После этого Эгиль убил сына конунга Эйрика Рёгнвальда и многих его дружинников, а потом взял орешниковую жердь, взобрался с ней на скалистый мыс, обращенный к материку, насадил на нее лошадиный череп и произнес заклятье: Hér set upp níðstong og sný eg þessu níði á hond Eiríki konungi og Gunnhildi dróttningu <...> sný eg þessu níði á landvættir þær er land þetta byggja svó að allar fari þær villar vega engi hendi né hitti sitt inni fyrr en þær reka Eirík konung og Gunnhildi úr landi (10) – "'Я воздвигаю здесь эту нид-жердь (níðstong) и посылаю этот нид Эйрику конунгу и его жене Гуннхильд, – он повернул лошадиный череп к материку, – посылаю я этот нид духам-покровителям страны (landvæstir), которые населяют эту страну, чтобы они все блуждали без дороги и не нашли покоя, пока не изгонят конунга Эйрика и Гуннхильд из страны'. Затем он всадил жердь в расщелину скалы и оставил ее стоять; он повернул и лошадиный череп в сторону материка и вырезал рунами на жерди все заклятье, которое сказал". Вскоре после этого, как говорится в саге, Эйрик и Гуннхильд действительно были вынуждены бежать из Норвегии в Нортумбрию, а Норвегией стал править Хакон Добрый. Это случилось в 947 г.

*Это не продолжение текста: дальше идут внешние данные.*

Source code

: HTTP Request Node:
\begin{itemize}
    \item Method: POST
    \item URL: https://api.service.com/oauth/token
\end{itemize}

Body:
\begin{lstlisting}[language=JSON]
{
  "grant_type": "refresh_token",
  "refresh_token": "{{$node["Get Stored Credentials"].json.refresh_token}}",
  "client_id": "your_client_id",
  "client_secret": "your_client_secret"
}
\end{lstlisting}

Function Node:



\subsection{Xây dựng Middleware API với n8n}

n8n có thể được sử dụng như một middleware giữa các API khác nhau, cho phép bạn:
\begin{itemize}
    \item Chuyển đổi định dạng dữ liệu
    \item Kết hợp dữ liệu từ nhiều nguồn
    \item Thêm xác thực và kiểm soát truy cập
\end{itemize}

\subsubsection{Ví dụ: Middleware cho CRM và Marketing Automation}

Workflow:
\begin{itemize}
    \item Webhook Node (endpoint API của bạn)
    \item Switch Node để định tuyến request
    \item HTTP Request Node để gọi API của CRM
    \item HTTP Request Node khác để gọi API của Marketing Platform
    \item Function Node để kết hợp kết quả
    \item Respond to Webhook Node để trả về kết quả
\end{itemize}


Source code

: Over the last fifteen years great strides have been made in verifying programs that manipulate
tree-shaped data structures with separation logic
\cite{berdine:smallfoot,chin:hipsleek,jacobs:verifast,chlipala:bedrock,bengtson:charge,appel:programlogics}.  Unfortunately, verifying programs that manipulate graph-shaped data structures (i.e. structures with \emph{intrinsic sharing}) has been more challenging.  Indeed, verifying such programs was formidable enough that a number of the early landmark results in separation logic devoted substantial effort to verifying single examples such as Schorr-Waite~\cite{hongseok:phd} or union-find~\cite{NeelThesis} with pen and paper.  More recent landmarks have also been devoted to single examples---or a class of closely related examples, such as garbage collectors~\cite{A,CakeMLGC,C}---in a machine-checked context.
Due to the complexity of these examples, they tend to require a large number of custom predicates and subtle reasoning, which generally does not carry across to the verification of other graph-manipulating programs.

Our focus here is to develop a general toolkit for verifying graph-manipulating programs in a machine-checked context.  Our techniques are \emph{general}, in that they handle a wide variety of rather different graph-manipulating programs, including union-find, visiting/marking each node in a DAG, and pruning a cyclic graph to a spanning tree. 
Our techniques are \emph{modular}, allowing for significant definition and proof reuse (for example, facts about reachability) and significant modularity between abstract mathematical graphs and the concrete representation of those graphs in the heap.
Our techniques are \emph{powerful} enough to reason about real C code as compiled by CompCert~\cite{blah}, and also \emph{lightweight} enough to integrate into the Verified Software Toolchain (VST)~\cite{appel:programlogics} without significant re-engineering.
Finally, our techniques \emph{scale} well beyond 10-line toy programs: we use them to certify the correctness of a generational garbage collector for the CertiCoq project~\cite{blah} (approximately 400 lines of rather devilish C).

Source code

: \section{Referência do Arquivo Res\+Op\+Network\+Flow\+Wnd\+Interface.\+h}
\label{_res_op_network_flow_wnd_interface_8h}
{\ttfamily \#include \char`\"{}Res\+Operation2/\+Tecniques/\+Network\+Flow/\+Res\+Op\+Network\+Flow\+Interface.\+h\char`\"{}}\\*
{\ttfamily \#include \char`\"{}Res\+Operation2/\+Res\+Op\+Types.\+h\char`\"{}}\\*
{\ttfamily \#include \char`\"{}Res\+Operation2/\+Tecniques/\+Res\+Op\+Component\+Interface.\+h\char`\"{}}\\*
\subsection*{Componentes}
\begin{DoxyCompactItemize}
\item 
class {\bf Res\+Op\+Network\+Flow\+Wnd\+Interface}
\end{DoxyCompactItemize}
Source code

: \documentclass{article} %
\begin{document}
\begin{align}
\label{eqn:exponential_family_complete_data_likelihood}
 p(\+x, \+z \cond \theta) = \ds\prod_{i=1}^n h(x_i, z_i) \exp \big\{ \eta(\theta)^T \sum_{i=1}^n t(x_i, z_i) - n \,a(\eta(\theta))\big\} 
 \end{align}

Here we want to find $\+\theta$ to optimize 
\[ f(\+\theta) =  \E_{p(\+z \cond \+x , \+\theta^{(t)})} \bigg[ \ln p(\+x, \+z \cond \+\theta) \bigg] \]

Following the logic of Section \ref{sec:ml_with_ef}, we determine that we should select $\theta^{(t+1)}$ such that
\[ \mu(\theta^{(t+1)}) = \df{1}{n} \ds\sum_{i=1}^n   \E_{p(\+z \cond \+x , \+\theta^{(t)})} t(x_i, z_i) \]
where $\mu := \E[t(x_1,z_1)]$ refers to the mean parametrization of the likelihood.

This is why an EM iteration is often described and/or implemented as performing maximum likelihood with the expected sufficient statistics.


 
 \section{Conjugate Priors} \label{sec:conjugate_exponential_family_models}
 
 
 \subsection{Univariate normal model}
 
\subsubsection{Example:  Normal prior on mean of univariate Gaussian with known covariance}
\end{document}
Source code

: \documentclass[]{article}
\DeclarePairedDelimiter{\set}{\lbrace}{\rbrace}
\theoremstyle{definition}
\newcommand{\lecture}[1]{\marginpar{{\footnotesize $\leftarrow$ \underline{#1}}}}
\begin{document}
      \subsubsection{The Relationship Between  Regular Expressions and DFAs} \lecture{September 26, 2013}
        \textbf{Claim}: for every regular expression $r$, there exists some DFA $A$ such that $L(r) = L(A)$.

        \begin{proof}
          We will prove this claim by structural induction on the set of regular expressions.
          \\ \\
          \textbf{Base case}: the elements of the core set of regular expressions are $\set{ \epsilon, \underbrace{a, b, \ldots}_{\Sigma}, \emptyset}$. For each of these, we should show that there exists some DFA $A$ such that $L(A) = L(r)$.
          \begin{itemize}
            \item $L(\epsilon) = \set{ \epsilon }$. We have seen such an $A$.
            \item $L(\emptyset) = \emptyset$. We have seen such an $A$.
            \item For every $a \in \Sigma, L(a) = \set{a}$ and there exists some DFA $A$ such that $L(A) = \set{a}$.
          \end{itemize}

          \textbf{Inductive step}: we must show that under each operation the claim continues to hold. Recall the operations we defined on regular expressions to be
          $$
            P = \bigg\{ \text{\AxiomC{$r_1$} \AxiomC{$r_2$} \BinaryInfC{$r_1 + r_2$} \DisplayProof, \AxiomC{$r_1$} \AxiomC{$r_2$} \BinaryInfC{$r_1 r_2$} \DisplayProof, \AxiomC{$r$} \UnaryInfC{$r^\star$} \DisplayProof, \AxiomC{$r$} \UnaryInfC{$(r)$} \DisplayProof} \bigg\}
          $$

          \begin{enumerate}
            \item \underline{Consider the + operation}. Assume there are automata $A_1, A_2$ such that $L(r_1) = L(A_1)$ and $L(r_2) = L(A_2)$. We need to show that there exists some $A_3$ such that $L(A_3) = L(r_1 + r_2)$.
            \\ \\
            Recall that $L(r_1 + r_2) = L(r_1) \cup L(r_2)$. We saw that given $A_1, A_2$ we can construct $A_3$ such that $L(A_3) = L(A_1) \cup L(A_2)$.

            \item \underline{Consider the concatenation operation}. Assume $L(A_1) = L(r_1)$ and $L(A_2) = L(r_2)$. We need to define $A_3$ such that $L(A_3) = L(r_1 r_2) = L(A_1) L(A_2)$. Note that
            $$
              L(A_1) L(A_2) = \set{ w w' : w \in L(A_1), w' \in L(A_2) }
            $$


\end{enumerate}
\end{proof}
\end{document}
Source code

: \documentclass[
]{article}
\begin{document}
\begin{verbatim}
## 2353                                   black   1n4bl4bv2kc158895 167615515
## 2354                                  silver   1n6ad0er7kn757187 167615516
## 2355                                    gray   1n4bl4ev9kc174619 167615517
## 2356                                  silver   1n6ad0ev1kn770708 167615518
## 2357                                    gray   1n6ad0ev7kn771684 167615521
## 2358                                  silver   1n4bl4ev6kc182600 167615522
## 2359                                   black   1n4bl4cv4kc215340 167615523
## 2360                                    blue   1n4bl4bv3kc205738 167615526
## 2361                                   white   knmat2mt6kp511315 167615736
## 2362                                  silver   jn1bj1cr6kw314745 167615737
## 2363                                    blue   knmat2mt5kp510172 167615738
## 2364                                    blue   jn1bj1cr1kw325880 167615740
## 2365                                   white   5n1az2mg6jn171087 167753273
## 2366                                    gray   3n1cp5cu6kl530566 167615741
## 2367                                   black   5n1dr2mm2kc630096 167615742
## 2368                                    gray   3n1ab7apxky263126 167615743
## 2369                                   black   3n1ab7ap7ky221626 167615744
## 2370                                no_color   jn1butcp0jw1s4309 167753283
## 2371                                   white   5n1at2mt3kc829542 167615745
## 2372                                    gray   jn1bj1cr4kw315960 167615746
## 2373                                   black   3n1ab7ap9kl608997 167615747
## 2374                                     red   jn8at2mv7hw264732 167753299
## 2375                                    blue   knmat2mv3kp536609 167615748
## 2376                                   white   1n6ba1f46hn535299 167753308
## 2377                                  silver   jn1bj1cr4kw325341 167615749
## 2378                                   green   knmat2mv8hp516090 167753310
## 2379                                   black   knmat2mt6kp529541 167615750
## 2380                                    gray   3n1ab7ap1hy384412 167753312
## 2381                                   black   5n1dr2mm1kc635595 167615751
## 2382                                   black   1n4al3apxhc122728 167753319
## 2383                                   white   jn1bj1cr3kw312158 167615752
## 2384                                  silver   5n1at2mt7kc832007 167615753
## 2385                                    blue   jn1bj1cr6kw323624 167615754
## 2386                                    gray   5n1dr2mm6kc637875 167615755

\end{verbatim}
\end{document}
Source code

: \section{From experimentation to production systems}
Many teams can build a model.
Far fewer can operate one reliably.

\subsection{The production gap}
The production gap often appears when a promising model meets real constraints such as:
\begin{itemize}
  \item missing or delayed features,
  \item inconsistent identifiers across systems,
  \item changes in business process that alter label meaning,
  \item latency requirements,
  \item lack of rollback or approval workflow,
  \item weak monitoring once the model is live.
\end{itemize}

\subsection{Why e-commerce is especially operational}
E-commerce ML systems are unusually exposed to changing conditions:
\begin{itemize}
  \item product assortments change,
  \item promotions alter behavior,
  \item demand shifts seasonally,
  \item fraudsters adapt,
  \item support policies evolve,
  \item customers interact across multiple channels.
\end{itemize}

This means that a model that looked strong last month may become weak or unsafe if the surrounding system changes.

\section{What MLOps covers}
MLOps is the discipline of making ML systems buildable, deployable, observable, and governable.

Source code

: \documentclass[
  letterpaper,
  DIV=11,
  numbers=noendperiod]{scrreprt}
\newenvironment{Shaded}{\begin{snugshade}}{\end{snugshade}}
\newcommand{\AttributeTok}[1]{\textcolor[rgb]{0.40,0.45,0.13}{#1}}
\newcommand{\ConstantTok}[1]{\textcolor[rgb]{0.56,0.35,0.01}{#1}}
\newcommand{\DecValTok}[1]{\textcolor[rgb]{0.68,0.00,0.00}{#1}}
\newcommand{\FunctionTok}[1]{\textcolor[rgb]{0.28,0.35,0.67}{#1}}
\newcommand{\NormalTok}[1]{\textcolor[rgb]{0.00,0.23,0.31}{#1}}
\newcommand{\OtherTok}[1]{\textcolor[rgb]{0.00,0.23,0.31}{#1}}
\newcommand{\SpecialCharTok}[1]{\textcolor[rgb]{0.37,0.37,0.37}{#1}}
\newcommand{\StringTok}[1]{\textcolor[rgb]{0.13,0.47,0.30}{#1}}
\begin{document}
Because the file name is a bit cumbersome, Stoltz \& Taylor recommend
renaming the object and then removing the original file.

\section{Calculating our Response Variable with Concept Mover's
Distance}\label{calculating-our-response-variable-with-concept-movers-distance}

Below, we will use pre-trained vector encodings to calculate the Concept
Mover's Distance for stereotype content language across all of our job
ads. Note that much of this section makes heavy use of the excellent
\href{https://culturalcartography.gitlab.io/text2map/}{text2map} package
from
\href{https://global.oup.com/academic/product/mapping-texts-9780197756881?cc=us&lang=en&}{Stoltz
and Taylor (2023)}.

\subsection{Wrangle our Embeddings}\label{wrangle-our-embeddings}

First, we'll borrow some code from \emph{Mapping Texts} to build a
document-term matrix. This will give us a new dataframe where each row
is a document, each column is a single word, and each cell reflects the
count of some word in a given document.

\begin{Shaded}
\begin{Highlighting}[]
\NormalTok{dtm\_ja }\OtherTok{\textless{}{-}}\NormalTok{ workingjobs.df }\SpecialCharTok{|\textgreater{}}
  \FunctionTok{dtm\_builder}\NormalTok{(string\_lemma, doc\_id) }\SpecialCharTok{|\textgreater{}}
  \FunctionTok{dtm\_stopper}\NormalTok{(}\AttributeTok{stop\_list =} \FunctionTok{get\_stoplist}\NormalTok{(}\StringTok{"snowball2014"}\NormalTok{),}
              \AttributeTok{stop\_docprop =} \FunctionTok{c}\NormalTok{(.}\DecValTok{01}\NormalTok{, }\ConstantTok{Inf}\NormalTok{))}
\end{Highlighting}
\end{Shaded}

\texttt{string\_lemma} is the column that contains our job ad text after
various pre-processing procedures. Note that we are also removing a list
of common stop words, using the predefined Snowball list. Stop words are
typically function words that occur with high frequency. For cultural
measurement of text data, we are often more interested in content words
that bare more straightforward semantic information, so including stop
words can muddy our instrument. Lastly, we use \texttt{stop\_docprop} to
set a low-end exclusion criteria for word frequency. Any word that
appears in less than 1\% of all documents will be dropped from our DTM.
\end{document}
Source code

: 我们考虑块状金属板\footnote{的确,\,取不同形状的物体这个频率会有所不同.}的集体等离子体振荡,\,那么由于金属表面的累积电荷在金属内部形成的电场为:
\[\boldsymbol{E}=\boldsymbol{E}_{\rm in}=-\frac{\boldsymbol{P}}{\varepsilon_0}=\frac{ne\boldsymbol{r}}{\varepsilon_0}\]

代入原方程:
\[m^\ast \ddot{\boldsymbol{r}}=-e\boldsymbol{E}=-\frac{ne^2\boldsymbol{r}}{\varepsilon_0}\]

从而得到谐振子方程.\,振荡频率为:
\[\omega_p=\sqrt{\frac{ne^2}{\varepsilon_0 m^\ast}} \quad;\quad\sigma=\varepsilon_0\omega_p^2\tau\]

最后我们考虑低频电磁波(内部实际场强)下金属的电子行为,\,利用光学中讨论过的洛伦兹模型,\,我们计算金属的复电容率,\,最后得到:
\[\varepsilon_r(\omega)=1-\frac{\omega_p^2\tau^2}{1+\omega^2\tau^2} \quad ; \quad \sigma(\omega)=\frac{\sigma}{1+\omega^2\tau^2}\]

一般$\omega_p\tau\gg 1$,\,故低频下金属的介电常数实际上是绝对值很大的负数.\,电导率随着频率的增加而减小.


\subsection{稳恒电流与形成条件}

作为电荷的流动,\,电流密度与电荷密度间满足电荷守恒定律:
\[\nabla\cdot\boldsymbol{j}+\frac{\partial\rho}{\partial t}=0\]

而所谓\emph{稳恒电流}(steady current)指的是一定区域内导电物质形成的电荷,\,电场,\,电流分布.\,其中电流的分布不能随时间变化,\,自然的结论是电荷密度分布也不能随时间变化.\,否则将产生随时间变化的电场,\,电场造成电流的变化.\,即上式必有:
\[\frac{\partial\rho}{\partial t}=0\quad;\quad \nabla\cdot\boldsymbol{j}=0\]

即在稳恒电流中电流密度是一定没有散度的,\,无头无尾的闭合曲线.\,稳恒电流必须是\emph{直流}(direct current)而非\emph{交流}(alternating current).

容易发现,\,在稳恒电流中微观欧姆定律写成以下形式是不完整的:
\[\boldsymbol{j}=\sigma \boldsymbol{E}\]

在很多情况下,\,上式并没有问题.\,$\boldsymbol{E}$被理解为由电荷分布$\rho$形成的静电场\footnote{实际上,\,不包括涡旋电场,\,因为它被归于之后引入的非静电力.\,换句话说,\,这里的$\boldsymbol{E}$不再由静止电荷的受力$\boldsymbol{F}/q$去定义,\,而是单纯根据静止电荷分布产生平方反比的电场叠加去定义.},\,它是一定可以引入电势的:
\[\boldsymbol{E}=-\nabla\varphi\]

Очевидно, что устанавливая нид-жердь, Эгиль преследовал ту же цель, что и сочиняя приведенные выше висы (не названные в саге "нидом", однако повлекшие объявление их автора вне закона – наказание, сопровождающее сочинение нида), – навлечь на конунга и его жену гнев высших сил: богов и духов-покровителей страны и добиться таким образом изгнания Эйрика и Гуннхильд из Норвегии. Связь инвокаций с богоявлением известна: называя богов и духов, Эгиль вызывает их. В первой висе он обращается к коллективным силам bond, goð и rogn, богам Одину, Фрейру и Ньёрду, а также к существу, обозначаемому словом landoss (буквально "ас страны"). Он просит их обратить на Эйрика свой гнев и изгнать его из своих владений. Сам конунг именуется притеснителем народа и врагом своих подданных, о нем говорится также, что он осквернил капище. Вторая строфа содержит призыв к существу, называемому landalfr (буквально "эльф страны"). Об Эйрике же говорится как о нарушителе закона и братоубийце, подстрекаемом жестокой женой.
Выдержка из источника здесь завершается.